## GIVEN DATA
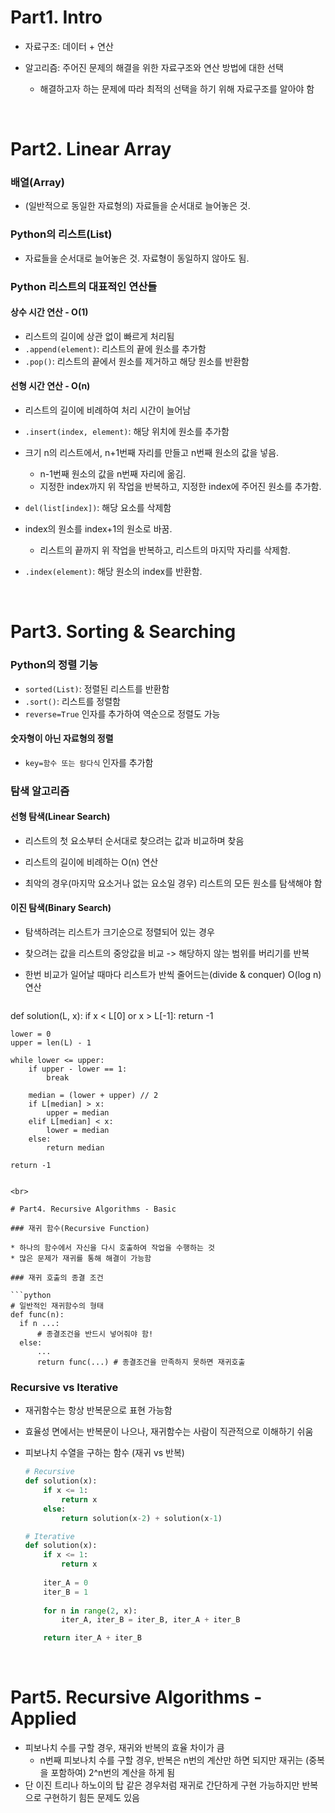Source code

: # Part1. Intro

* 자료구조: 데이터 + 연산

* 알고리즘: 주어진 문제의 해결을 위한 자료구조와 연산 방법에 대한 선택
  * 해결하고자 하는 문제에 따라 최적의 선택을 하기 위해 자료구조를 알아야 함

<br>

# Part2. Linear Array

### 배열(Array)

* (일반적으로 동일한 자료형의) 자료들을 순서대로 늘어놓은 것.

### Python의 리스트(List)

* 자료들을 순서대로 늘어놓은 것. 자료형이 동일하지 않아도 됨.

### Python 리스트의 대표적인 연산들

#### 상수 시간 연산 - O(1)

* 리스트의 길이에 상관 없이 빠르게 처리됨
* `.append(element)`: 리스트의 끝에 원소를 추가함
* `.pop()`: 리스트의 끝에서 원소를 제거하고 해당 원소를 반환함

#### 선형 시간 연산 - O(n)

* 리스트의 길이에 비례하여 처리 시간이 늘어남

* `.insert(index, element)`: 해당 위치에 원소를 추가함
* 크기 n의 리스트에서, n+1번째 자리를 만들고 n번째 원소의 값을 넣음.
  * n-1번째 원소의 값을 n번째 자리에 옮김.
  * 지정한 index까지 위 작업을 반복하고, 지정한 index에 주어진 원소를 추가함.
* `del(list[index])`: 해당 요소를 삭제함
* index의 원소를 index+1의 원소로 바꿈.
  * 리스트의 끝까지 위 작업을 반복하고, 리스트의 마지막 자리를 삭제함.
  
* `.index(element)`: 해당 원소의 index를 반환함.

<br>

# Part3. Sorting & Searching

### Python의 정렬 기능

* `sorted(List)`: 정렬된 리스트를 반환함
* `.sort()`: 리스트를 정렬함
* `reverse=True` 인자를 추가하여 역순으로 정렬도 가능

#### 숫자형이 아닌 자료형의 정렬

* `key=함수 또는 람다식` 인자를 추가함

### 탐색 알고리즘

#### 선형 탐색(Linear Search)

* 리스트의 첫 요소부터 순서대로 찾으려는 값과 비교하며 찾음

* 리스트의 길이에 비례하는 O(n) 연산
* 최악의 경우(마지막 요소거나 없는 요소일 경우) 리스트의 모든 원소를 탐색해야 함

#### 이진 탐색(Binary Search)

* 탐색하려는 리스트가 크기순으로 정렬되어 있는 경우
* 찾으려는 값을 리스트의 중앙값을 비교 -> 해당하지 않는 범위를 버리기를 반복
* 한번 비교가 일어날 때마다 리스트가 반씩 줄어드는(divide & conquer) O(log n) 연산

	```python
def solution(L, x):
    if x < L[0] or x > L[-1]:
        return -1
    
    lower = 0
    upper = len(L) - 1
    
    while lower <= upper:
        if upper - lower == 1:
            break
        
        median = (lower + upper) // 2
        if L[median] > x:
            upper = median
        elif L[median] < x:
            lower = median
        else:
            return median
    
    return -1
  ```

<br>

# Part4. Recursive Algorithms - Basic

### 재귀 함수(Recursive Function)

* 하나의 함수에서 자신을 다시 호출하여 작업을 수행하는 것
* 많은 문제가 재귀를 통해 해결이 가능함

### 재귀 호출의 종결 조건

```python
# 일반적인 재귀함수의 형태
def func(n):
    if n ...:
        # 종결조건을 반드시 넣어줘야 함!
    else:
        ...
        return func(...) # 종결조건을 만족하지 못하면 재귀호출
```

### Recursive vs Iterative

* 재귀함수는 항상 반복문으로 표현 가능함

* 효율성 면에서는 반복문이 나으나, 재귀함수는 사람이 직관적으로 이해하기 쉬움

* 피보나치 수열을 구하는 함수 (재귀 vs 반복)

	```python
	# Recursive
	def solution(x):
	    if x <= 1:
	        return x
	    else:
	        return solution(x-2) + solution(x-1)
	```
	
	```python
	# Iterative
	def solution(x):
	    if x <= 1:
	        return x
	    
	    iter_A = 0
	    iter_B = 1
	    
	    for n in range(2, x):
	        iter_A, iter_B = iter_B, iter_A + iter_B
	
	    return iter_A + iter_B
	```

<br>

# Part5. Recursive Algorithms - Applied

* 피보나치 수를 구할 경우, 재귀와 반복의 효율 차이가 큼
  * n번째 피보나치 수를 구할 경우, 반복은 n번의 계산만 하면 되지만 재귀는 (중복을 포함하여) 2^n번의 계산을 하게 됨
* 단 이진 트리나 하노이의 탑 같은 경우처럼 재귀로 간단하게 구현 가능하지만 반복으로 구현하기 힘든 문제도 있음

<br>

## WHAT IS REQUIRED
Copy exactly, and only, the lines from the first entry through the line holding "리스트의 끝에 원소를 추가함", both ends included, leaving out every picture.

## RESULT FOR THIS TASK
Source code

: # Part1. Intro

* 자료구조: 데이터 + 연산

* 알고리즘: 주어진 문제의 해결을 위한 자료구조와 연산 방법에 대한 선택
  * 해결하고자 하는 문제에 따라 최적의 선택을 하기 위해 자료구조를 알아야 함

<br>

# Part2. Linear Array

### 배열(Array)

* (일반적으로 동일한 자료형의) 자료들을 순서대로 늘어놓은 것.

### Python의 리스트(List)

* 자료들을 순서대로 늘어놓은 것. 자료형이 동일하지 않아도 됨.

### Python 리스트의 대표적인 연산들

#### 상수 시간 연산 - O(1)

* 리스트의 길이에 상관 없이 빠르게 처리됨
* `.append(element)`: 리스트의 끝에 원소를 추가함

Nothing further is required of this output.